**Problem**
From the entries below, copy every line holding the word "dendrices".

Collected data
########
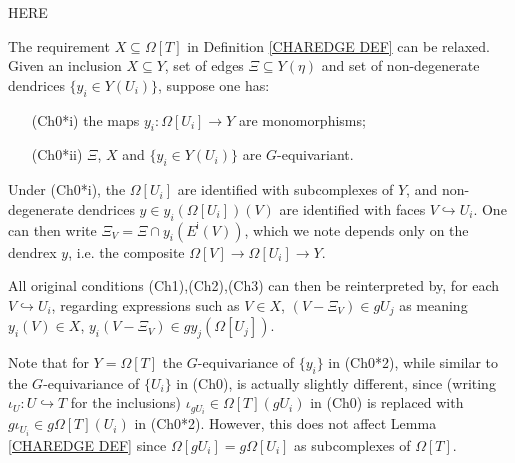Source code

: \documentclass[a4paper,10pt,draft]{article}%
\begin{document}
{\color{red} HERE}




\begin{remark}\label{CHAREDGE2 REM}
The requirement $X \subseteq \Omega[T]$ in Definition \ref{CHAREDGE DEF} can be relaxed.
Given an inclusion $X \subseteq Y$,
set of edges $\Xi \subseteq Y(\eta)$ and 
set of non-degenerate dendrices $\{y_i \in Y(U_i)\}$, suppose one has:
\begin{itemize}
	\item[(Ch0*i)] the maps $y_i \colon \Omega[U_i] \to Y$ are monomorphisms;
	\item[(Ch0*ii)] $\Xi$, $X$ and $\{y_i \in Y(U_i)\}$ are $G$-equivariant.
\end{itemize}
Under (Ch0*i),
the $\Omega[U_i]$ are identified with subcomplexes of $Y$,
and non-degenerate dendrices $y \in y_i(\Omega[U_i])(V)$
are identified with faces $V \hookrightarrow U_i$.
One can then write $\Xi_V = \Xi \cap y_i(E^{\mathsf{i}}(V))$,
which we note depends only on the dendrex $y$, 
i.e. the composite $\Omega[V] \to \Omega[U_i] \to Y$.

All original conditions (Ch1),(Ch2),(Ch3) can then be reinterpreted by, 
for each $V \hookrightarrow U_i$, 
regarding expressions such as $V \in X$, $(V-\Xi_V)\in g U_j$
as meaning $y_i(V) \in X$, $y_i(V-\Xi_V) \in g y_j(\Omega[U_j])$.

Note that for $Y = \Omega[T]$ the $G$-equivariance of $\{y_i\}$ in  (Ch0*2), while similar to the $G$-equivariance of $\{U_i\}$ in (Ch0), is actually slightly different, 
since (writing $\iota_U \colon U \hookrightarrow T$ for the inclusions) $\iota_{g U_i} \in \Omega[T](g U_i)$ in (Ch0)
is replaced with $g \iota_{U_i} \in g\Omega[T](U_i)$ in (Ch0*2).
However, this does not affect Lemma \ref{CHAREDGE DEF} since
$\Omega[gU_i] = g\Omega[U_i]$ as subcomplexes of $\Omega[T]$.


\end{remark}
\end{document}
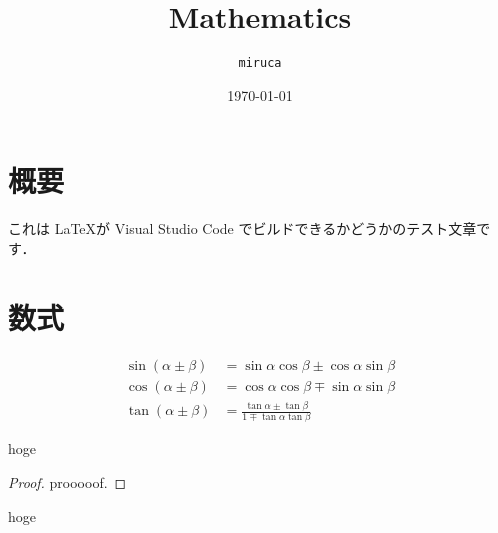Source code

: \documentclass[dvipdfmx,uplatex]{jsarticle}
\begin{document}
\title{Mathematics}
\author{\texttt{miruca}}
\date{\today}
\maketitle

\section{概要}
これは \LaTeX が Visual Studio Code でビルドできるかどうかのテスト文章です．

\section{数式}
\begin{align}
    \sin(\alpha \pm \beta) &= \sin \alpha \cos \beta \pm \cos \alpha \sin \beta \\
    \cos(\alpha \pm \beta) &= \cos \alpha \cos \beta \mp \sin \alpha \sin \beta \\
    \tan(\alpha \pm \beta) &= \frac{\tan \alpha \pm \tan \beta}{1 \mp \tan \alpha \tan \beta}
\end{align}

\begin{defbox}
    \begin{definition}
      hoge
    \end{definition}
\end{defbox}

\begin{proof}
    prooooof.  
\end{proof}
%
\vspace{\baselineskip}
\begin{theorembox}
    \begin{theorem}
      hoge
    \end{theorem}
\end{theorembox}
\end{document}
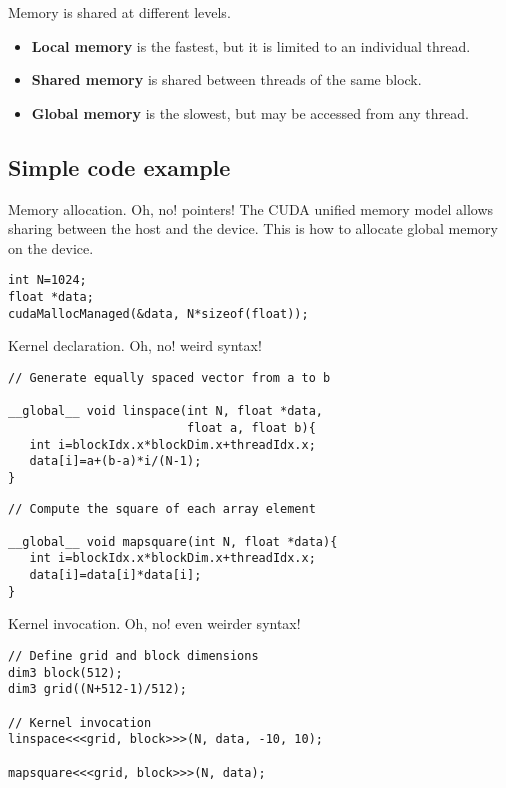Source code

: \documentclass[xcolor={dvipsnames}]{beamer}
\begin{document}
\begin{frame}{Memory is shared at different levels.}
\begin{itemize}[<+->]
\item \textbf{Local memory} is the fastest, but it is limited to an individual thread.

\bigskip
\item \textbf{Shared memory} is shared between threads of the same block.

\bigskip
\item \textbf{Global memory} is the slowest, but may be accessed from any thread.
\end{itemize}
\end{frame}

\subsection{Simple code example}
\begin{frame}[fragile]{Memory allocation. Oh, no! pointers!}
The CUDA unified memory model allows sharing between the host and the device. This is how to allocate global memory on the device.

\begin{lstlisting}
int N=1024;
float *data;
cudaMallocManaged(&data, N*sizeof(float));
\end{lstlisting}
\end{frame}

\begin{frame}[fragile]{Kernel declaration. Oh, no! weird syntax!}
\begin{lstlisting}
// Generate equally spaced vector from a to b

__global__ void linspace(int N, float *data,
                         float a, float b){
   int i=blockIdx.x*blockDim.x+threadIdx.x;
   data[i]=a+(b-a)*i/(N-1);
}
\end{lstlisting}
\pause
\begin{lstlisting}
// Compute the square of each array element

__global__ void mapsquare(int N, float *data){
   int i=blockIdx.x*blockDim.x+threadIdx.x;
   data[i]=data[i]*data[i];
}
\end{lstlisting}	
\end{frame}

\begin{frame}[fragile]{Kernel invocation. Oh, no! even weirder syntax!}
\begin{lstlisting}
// Define grid and block dimensions
dim3 block(512);
dim3 grid((N+512-1)/512);

// Kernel invocation
linspace<<<grid, block>>>(N, data, -10, 10);

mapsquare<<<grid, block>>>(N, data);
\end{lstlisting}
\end{frame}
\end{document}
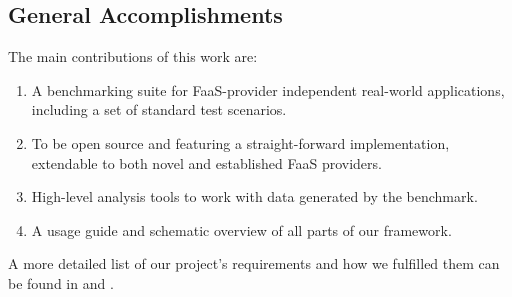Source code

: \documentclass[../main.tex]{subfiles}
\begin{document}
\subsection{General Accomplishments}%
\label{sub:introAccomplishments}

The main contributions of this work are:
\begin{enumerate}
  \item A benchmarking suite for FaaS-provider independent real-world applications, including a set of standard test scenarios.
  \item To be open source and featuring a straight-forward implementation, extendable to both novel and established FaaS providers.
  \item High-level analysis tools to work with data generated by the benchmark. 
  \item A usage guide and schematic overview of all parts of our framework.
\end{enumerate}
A more detailed list of our project's requirements and how we fulfilled them 
can be found in  and .
\end{document}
########
**The completed task**
set of non-degenerate dendrices $\{y_i \in Y(U_i)\}$, suppose one has:
and non-degenerate dendrices $y \in y_i(\Omega[U_i])(V)$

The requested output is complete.